Another neighbor has pigs, and Donnell partnered with him to also butcher pigs as needed and add pork to the farm store.
Donnell doesn’t custom butcher for anyone else. “That’s not a business we want to be in. We want to butcher and sell our own meat right here on the farm.”
Some people may think you have to be near a big population center to make something like this work, but Donnell would argue with that view.
“We’ve found most of our customers are our neighbors and people from our local communities who want to support local farmers. We encourage them to try just a package or two of our meat and see if they like it. A lot of them come back later and move up to buying a quarter or a half. That part of our business is growing the fastest now.

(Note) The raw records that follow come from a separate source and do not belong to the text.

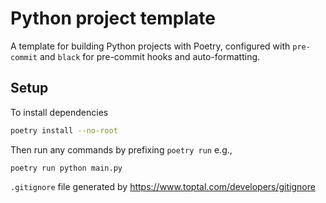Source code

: # Python project template

A template for building Python projects with Poetry, configured with `pre-commit` and `black` for pre-commit hooks and auto-formatting.

## Setup

To install dependencies
```bash
poetry install --no-root
```

Then run any commands by prefixing `poetry run` e.g.,

`poetry run python main.py`

`.gitignore` file generated by https://www.toptal.com/developers/gitignore
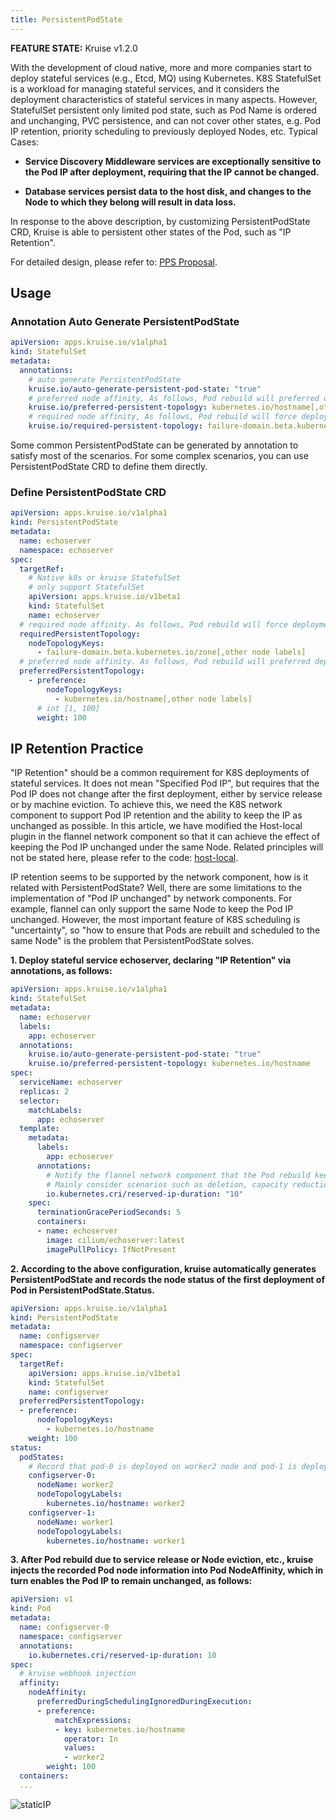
 ```yaml
---
title: PersistentPodState
---
```


**FEATURE STATE:** Kruise v1.2.0

With the development of cloud native, more and more companies start to deploy stateful services (e.g., Etcd, MQ) using Kubernetes. K8S StatefulSet is a workload for managing stateful services, and it considers the deployment characteristics of stateful services in many aspects.
However, StatefulSet persistent only limited pod state, such as Pod Name is ordered and unchanging, PVC persistence, and can not cover other states, e.g. Pod IP retention, priority scheduling to previously deployed Nodes, etc. Typical Cases:

- **Service Discovery Middleware services are exceptionally sensitive to the Pod IP after deployment, requiring that the IP cannot be changed.**

- **Database services persist data to the host disk, and changes to the Node to which they belong will result in data loss.**

In response to the above description, by customizing PersistentPodState CRD, Kruise is able to persistent other states of the Pod, such as "IP Retention".

For detailed design, please refer to: [PPS Proposal](https://github.com/openkruise/kruise/blob/master/docs/proposals/20220421-persistent-pod-state.md).

## Usage
### Annotation Auto Generate PersistentPodState
```yaml
apiVersion: apps.kruise.io/v1alpha1
kind: StatefulSet
metadata:
  annotations:
    # auto generate PersistentPodState
    kruise.io/auto-generate-persistent-pod-state: "true"
    # preferred node affinity, As follows, Pod rebuild will preferred deployment to the same node
    kruise.io/preferred-persistent-topology: kubernetes.io/hostname[,other node labels]
    # required node affinity, As follows, Pod rebuild will force deployment to the same zone
    kruise.io/required-persistent-topology: failure-domain.beta.kubernetes.io/zone[,other node labels]
```

Some common PersistentPodState can be generated by annotation to satisfy most of the scenarios. For some complex scenarios, you can use PersistentPodState CRD to define them directly.

### Define PersistentPodState CRD
```yaml
apiVersion: apps.kruise.io/v1alpha1
kind: PersistentPodState
metadata:
  name: echoserver
  namespace: echoserver
spec:
  targetRef:
    # Native k8s or kruise StatefulSet
    # only support StatefulSet
    apiVersion: apps.kruise.io/v1beta1
    kind: StatefulSet
    name: echoserver
  # required node affinity. As follows, Pod rebuild will force deployment to the same zone
  requiredPersistentTopology:
    nodeTopologyKeys:
      - failure-domain.beta.kubernetes.io/zone[,other node labels]
  # preferred node affinity. As follows, Pod rebuild will preferred deployment to the same node
  preferredPersistentTopology:
    - preference:
        nodeTopologyKeys:
          - kubernetes.io/hostname[,other node labels]
      # int [1, 100]
      weight: 100
```

## IP Retention Practice
"IP Retention" should be a common requirement for K8S deployments of stateful services. It does not mean "Specified Pod IP", but requires that the Pod IP does not change after the first deployment, either by service release or by machine eviction.
To achieve this, we need the K8S network component to support Pod IP retention and the ability to keep the IP as unchanged as possible.
In this article, we have modified the Host-local plugin in the flannel network component so that it can achieve the effect of keeping the Pod IP unchanged under the same Node.
Related principles will not be stated here, please refer to the code: [host-local](https://github.com/openkruise/samples/tree/master/containernetworking/plugins).

IP retention seems to be supported by the network component, how is it related with PersistentPodState?
Well, there are some limitations to the implementation of "Pod IP unchanged" by network components. For example, flannel can only support the same Node to keep the Pod IP unchanged.
However, the most important feature of K8S scheduling is "uncertainty", so "how to ensure that Pods are rebuilt and scheduled to the same Node" is the problem that PersistentPodState solves.

**1. Deploy stateful service echoserver, declaring "IP Retention" via annotations, as follows:**

```yaml
apiVersion: apps.kruise.io/v1alpha1
kind: StatefulSet
metadata:
  name: echoserver
  labels:
    app: echoserver
  annotations:
    kruise.io/auto-generate-persistent-pod-state: "true"
    kruise.io/preferred-persistent-topology: kubernetes.io/hostname
spec:
  serviceName: echoserver
  replicas: 2
  selector:
    matchLabels:
      app: echoserver
  template:
    metadata:
      labels:
        app: echoserver
      annotations:
        # Notify the flannel network component that the Pod rebuild keeps the IP unchanged and "10" means the Pod is deleted until the next successful dispatch, with a maximum of 10 minutes in between
        # Mainly consider scenarios such as deletion, capacity reduction, etc.
        io.kubernetes.cri/reserved-ip-duration: "10"
    spec:
      terminationGracePeriodSeconds: 5
      containers:
      - name: echoserver
        image: cilium/echoserver:latest
        imagePullPolicy: IfNotPresent
```

**2. According to the above configuration, kruise automatically generates PersistentPodState and records the node status of the first deployment of Pod in PersistentPodState.Status.**

```yaml
apiVersion: apps.kruise.io/v1alpha1
kind: PersistentPodState
metadata:
  name: configserver
  namespace: configserver
spec:
  targetRef:
    apiVersion: apps.kruise.io/v1beta1
    kind: StatefulSet
    name: configserver
  preferredPersistentTopology:
  - preference:
      nodeTopologyKeys:
        - kubernetes.io/hostname
    weight: 100
status:
  podStates:
    # Record that pod-0 is deployed on worker2 node and pod-1 is deployed on worker1 node
    configserver-0:
      nodeName: worker2
      nodeTopologyLabels:
        kubernetes.io/hostname: worker2
    configserver-1:
      nodeName: worker1
      nodeTopologyLabels:
        kubernetes.io/hostname: worker1
```

**3. After Pod rebuild due to service release or Node eviction, etc., kruise injects the recorded Pod node information into Pod NodeAffinity, which in turn enables the Pod IP to remain unchanged, as follows:**

```yaml
apiVersion: v1
kind: Pod
metadata:
  name: configserver-0
  namespace: configserver
  annotations:
    io.kubernetes.cri/reserved-ip-duration: 10
spec:
  # kruise webhook injection
  affinity:
    nodeAffinity:
      preferredDuringSchedulingIgnoredDuringExecution:
      - preference:
          matchExpressions:
          - key: kubernetes.io/hostname
            operator: In
            values:
            - worker2
        weight: 100
  containers:
  ...
```

![staticIP](/img/docs/user-manuals/static-ip.png)
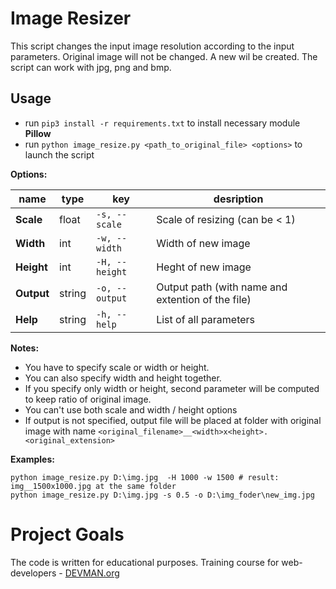 # Image Resizer
This script changes the input image resolution according to the input parameters.
Original image will not be changed. A new wil be created. 
The script can work with jpg, png and bmp.


## Usage
- run `pip3 install -r requirements.txt` to install necessary module **Pillow**
- run `python image_resize.py <path_to_original_file> <options>` to launch the script

**Options:**

name | type | key | desription
--- | --- | --- | ---|
**Scale** | float | `-s, --scale`| Scale of resizing (can be < 1)
**Width** | int | `-w, --width`| Width of new image
**Height** | int | `-H, --height`| Heght of new image
**Output** | string | `-o, --output`| Output path (with name and extention of the file)
**Help** | string | `-h, --help`| List of all parameters

**Notes:**

- You have to specify scale or width or height. 
- You can also specify width and height together.  
- If you specify only width or height, second parameter will be computed to keep ratio of original image.
- You can't use both scale and width / height options  
- If output is not specified, output file will be placed at folder with original image with name  `<original_filename>__<width>x<height>.<original_extension>`

**Examples:**

```
python image_resize.py D:\img.jpg  -H 1000 -w 1500 # result: img__1500x1000.jpg at the same folder
python image_resize.py D:\img.jpg -s 0.5 -o D:\img_foder\new_img.jpg
```

# Project Goals

The code is written for educational purposes. Training course for web-developers - [DEVMAN.org](https://devman.org)
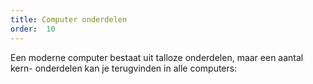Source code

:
 ```yaml
---
title: Computer onderdelen
order:  10
---
```


Een moderne computer bestaat uit talloze onderdelen, maar een aantal kern-
onderdelen kan je terugvinden in alle computers:

<ReadMore list />
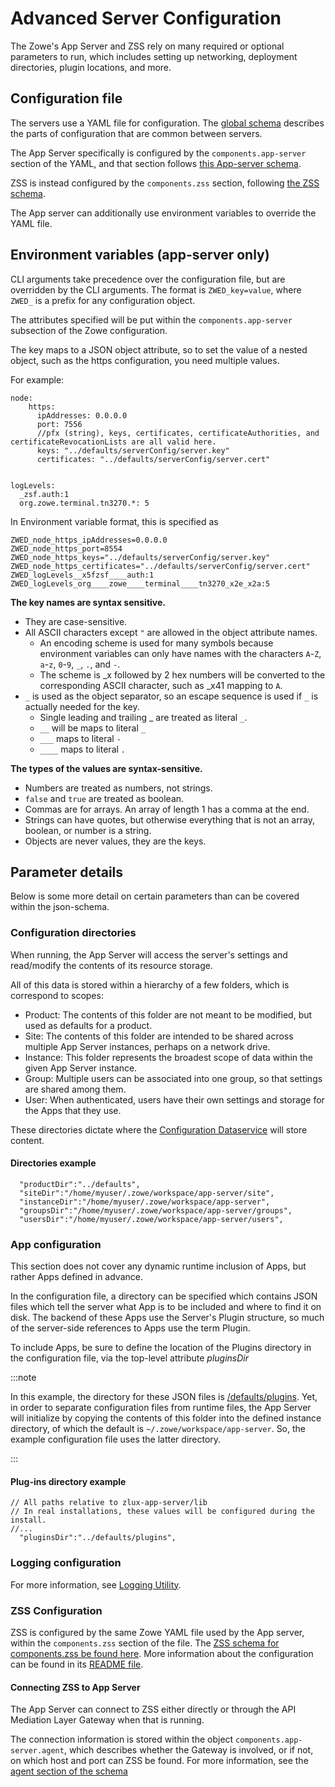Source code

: # Advanced Server Configuration

The Zowe's App Server and ZSS rely on many required or optional parameters to run, which includes setting up networking, deployment directories, plugin locations, and more. 

## Configuration file

The servers use a YAML file for configuration. The [global schema](https://github.com/zowe/zowe-install-packaging/blob/v2.x/staging/schemas/zowe-yaml-schema.json) describes the parts of configuration that are common between servers.

The App Server specifically is configured by the `components.app-server` section of the YAML, and that section follows [this App-server schema](https://github.com/zowe/zlux-app-server/blob/v2.x/staging/schemas/app-server-config.json).

ZSS is instead configured by the `components.zss` section, following [the ZSS schema](https://github.com/zowe/zss/blob/v2.x/staging/schemas/zss-config.json).

The App server can additionally use environment variables to override the YAML file.

## Environment variables (app-server only)

CLI arguments take precedence over the configuration file, but are overridden by the CLI arguments.
The format is `ZWED_key=value`, where `ZWED_` is a prefix for any configuration object.

The attributes specified will be put within the `components.app-server` subsection of the Zowe configuration.

The key maps to a JSON object attribute, so to set the value of a nested object, such as the https configuration, you need multiple values.

For example:

```
node: 
    https: 
      ipAddresses: 0.0.0.0
      port: 7556
      //pfx (string), keys, certificates, certificateAuthorities, and certificateRevocationLists are all valid here.
      keys: "../defaults/serverConfig/server.key"
      certificates: "../defaults/serverConfig/server.cert"
    

logLevels: 
  _zsf.auth:1
  org.zowe.terminal.tn3270.*: 5

```

In Environment variable format, this is specified as

```
ZWED_node_https_ipAddresses=0.0.0.0
ZWED_node_https_port=8554
ZWED_node_https_keys="../defaults/serverConfig/server.key"
ZWED_node_https_certificates="../defaults/serverConfig/server.cert"
ZWED_logLevels__x5fzsf____auth:1
ZWED_logLevels_org____zowe____terminal____tn3270_x2e_x2a:5
```

**The key names are syntax sensitive.**
* They are case-sensitive.
* All ASCII characters except `"` are allowed in the object attribute names.
    * An encoding scheme is used for many symbols because environment variables can only have names with the characters `A`-`Z`, `a`-`z`, `0`-`9`, `_`, `.`, and `-`.
    * The scheme is _x followed by 2 hex numbers will be converted to the corresponding ASCII character, such as _x41 mapping to `A`.
* `_` is used as the object separator, so an escape sequence is used if `_` is actually needed for the key.
    * Single leading and trailing _ are treated as literal `_`.
    * `__` will be maps to literal `_`
    * `___` maps to literal `-`
    * `____` maps to literal `.`

**The types of the values are syntax-sensitive.**
* Numbers are treated as numbers, not strings. 
* `false` and `true` are treated as boolean.
* Commas are for arrays. An array of length 1 has a comma at the end.
* Strings can have quotes, but otherwise everything that is not an array, boolean, or number is a string.
* Objects are never values, they are the keys.


## Parameter details
Below is some more detail on certain parameters than can be covered within the json-schema.

### Configuration directories

When running, the App Server will access the server's settings and read/modify the contents of its resource storage.

All of this data is stored within a hierarchy of a few folders, which is correspond to scopes:
- Product: The contents of this folder are not meant to be modified, but used as defaults for a product.
- Site: The contents of this folder are intended to be shared across multiple App Server instances, perhaps on a network drive.
- Instance: This folder represents the broadest scope of data within the given App Server instance.
- Group: Multiple users can be associated into one group, so that settings are shared among them.
- User: When authenticated, users have their own settings and storage for the Apps that they use.

These directories dictate where the [Configuration Dataservice](https://github.com/zowe/zlux/wiki/Configuration-Dataservice) will store content.

#### Directories example

```
  "productDir":"../defaults",
  "siteDir":"/home/myuser/.zowe/workspace/app-server/site",
  "instanceDir":"/home/myuser/.zowe/workspace/app-server",
  "groupsDir":"/home/myuser/.zowe/workspace/app-server/groups",
  "usersDir":"/home/myuser/.zowe/workspace/app-server/users",
```

### App configuration

This section does not cover any dynamic runtime inclusion of Apps, but rather Apps defined in advance.

In the configuration file, a directory can be specified which contains JSON files which tell the server what App is to be included and where to find it on disk. The backend of these Apps use the Server's Plugin structure, so much of the server-side references to Apps use the term Plugin.

To include Apps, be sure to define the location of the Plugins directory in the configuration file, via the top-level attribute *pluginsDir*

:::note

In this example, the directory for these JSON files is [/defaults/plugins](https://github.com/zowe/zlux-app-server/tree/v3.x/master/defaults/plugins). Yet, in order to separate configuration files from runtime files, the App Server will initialize by copying the contents of this folder into the defined instance directory, of which the default is `~/.zowe/workspace/app-server`. So, the example configuration file uses the latter directory.

:::

#### Plug-ins directory example

```
// All paths relative to zlux-app-server/lib
// In real installations, these values will be configured during the install.
//...
  "pluginsDir":"../defaults/plugins",
```

### Logging configuration

For more information, see [Logging Utility](mvd-logutility.md).

### ZSS Configuration

ZSS is configured by the same Zowe YAML file used by the App server, within the `components.zss` section of the file. The [ZSS schema for components.zss be found here](https://github.com/zowe/zss/blob/v2.x/staging/schemas/zss-config.json). More information about the configuration can be found in its [README file](https://github.com/zowe/zss/#quick-run-how-to-start-zss).

#### Connecting ZSS to App Server

The App Server can connect to ZSS either directly or through the API Mediation Layer Gateway when that is running.

The connection information is stored within the object `components.app-server.agent`, which describes whether the Gateway is involved, or if not, on which host and port can ZSS be found. For more information, see the [agent section of the schema](https://github.com/zowe/zlux-app-server/blob/c22105381e129bd999c47e838b424679eba26aa6/schemas/app-server-config.json#L262)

“My advice is to look to your local community for customers. Serve them with a quality product, and they’ll take care of you.”
If I Was Starting Over . . .
Donnell is quick to admit he made mistakes in journey to building his beef processing facility. The mistakes have tended to be small, and not the kind that would torpedo a business. Still, he offers this for your consideration if you’re thinking of adding an on-farm beef processing facility.
1. “I should have put in three-phase electrical power.” Donnell put in single-phase because he thought that was all he’d need, and it saved some money. “I should have spent the extra money up front,” he says.
2. “I should have bought a meat-stuffing machine.” They do it by hand and it is very time-consuming. “Some of our equipment is just too small and we’re not as efficient as I would like,” Donnell says.
3. “I need a bigger freezer.” Donnell thought they would sell most of their meat fresh (unfrozen) and not need a big freezer, but now he knows different. “In general I probably should have gone bigger with the whole plant. But, I did leave the possibility of knocking out a wall and expanding later.”
4. “Scheduling beef production can be a problem.” He needs to have finished animals available to butcher year-around, and most cattle farms don’t work that way. “We’ve only been processing a little over a year now, so we’re still learning how to accomplish this,” he says.
5. “Don’t sweat the inspectors.” Donnell has state inspectors on the premises often, but he’s tried to welcome them and use their expertise. “Rather than complain about them, I’ve told them that I’m new to this, and I need them to help me get it right,” he says. “They know the rules better than I do, so I treat them like they are in charge. And they are.”